[Activity]:
When the line containing "admin audit logging)</span></span>" is found in the data below, copy it and each line after it through the line containing "and compliance center</span></span>", exactly and with no others.

(Dataset entries)
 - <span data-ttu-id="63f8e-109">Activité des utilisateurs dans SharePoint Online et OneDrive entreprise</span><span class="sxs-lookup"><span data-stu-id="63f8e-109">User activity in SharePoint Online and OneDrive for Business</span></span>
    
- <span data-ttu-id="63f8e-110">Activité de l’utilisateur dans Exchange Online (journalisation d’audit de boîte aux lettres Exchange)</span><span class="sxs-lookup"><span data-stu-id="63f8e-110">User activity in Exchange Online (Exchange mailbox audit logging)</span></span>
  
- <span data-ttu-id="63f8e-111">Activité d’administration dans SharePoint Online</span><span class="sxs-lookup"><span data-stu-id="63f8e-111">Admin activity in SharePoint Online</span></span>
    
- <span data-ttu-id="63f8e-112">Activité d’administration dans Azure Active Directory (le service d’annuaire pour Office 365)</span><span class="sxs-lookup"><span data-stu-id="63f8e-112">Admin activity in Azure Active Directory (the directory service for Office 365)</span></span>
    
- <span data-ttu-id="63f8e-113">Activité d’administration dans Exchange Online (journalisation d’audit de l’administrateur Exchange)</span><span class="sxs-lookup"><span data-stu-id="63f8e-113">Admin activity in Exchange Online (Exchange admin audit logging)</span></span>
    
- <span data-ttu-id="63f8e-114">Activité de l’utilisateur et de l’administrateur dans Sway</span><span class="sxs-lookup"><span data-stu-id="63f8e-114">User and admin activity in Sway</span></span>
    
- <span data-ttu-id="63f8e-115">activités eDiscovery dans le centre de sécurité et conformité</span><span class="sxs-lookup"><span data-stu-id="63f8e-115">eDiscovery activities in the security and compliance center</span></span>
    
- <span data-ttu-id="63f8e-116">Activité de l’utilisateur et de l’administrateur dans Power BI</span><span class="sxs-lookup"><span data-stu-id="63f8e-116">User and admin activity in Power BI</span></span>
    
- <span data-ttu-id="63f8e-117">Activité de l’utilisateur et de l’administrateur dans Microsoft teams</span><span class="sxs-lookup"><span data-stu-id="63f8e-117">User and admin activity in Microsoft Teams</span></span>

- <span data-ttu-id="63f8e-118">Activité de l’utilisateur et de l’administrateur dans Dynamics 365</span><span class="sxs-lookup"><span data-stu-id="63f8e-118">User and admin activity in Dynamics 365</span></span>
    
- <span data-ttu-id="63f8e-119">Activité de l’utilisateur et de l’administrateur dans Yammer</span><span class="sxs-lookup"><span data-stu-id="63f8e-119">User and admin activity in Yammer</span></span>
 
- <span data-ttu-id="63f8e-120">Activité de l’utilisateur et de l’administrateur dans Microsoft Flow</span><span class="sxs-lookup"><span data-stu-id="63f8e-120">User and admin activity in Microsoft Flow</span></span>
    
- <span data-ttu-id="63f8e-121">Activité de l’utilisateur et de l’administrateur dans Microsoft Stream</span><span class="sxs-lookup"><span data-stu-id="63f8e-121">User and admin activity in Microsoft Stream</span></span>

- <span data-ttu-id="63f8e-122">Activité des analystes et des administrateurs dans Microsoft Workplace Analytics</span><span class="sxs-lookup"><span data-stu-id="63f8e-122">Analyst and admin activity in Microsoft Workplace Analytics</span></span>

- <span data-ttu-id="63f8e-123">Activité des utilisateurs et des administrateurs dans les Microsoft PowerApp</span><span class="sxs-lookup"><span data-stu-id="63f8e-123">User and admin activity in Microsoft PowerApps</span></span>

[Final answer]:
- <span data-ttu-id="63f8e-113">Activité d’administration dans Exchange Online (journalisation d’audit de l’administrateur Exchange)</span><span class="sxs-lookup"><span data-stu-id="63f8e-113">Admin activity in Exchange Online (Exchange admin audit logging)</span></span>
    
- <span data-ttu-id="63f8e-114">Activité de l’utilisateur et de l’administrateur dans Sway</span><span class="sxs-lookup"><span data-stu-id="63f8e-114">User and admin activity in Sway</span></span>
    
- <span data-ttu-id="63f8e-115">activités eDiscovery dans le centre de sécurité et conformité</span><span class="sxs-lookup"><span data-stu-id="63f8e-115">eDiscovery activities in the security and compliance center</span></span>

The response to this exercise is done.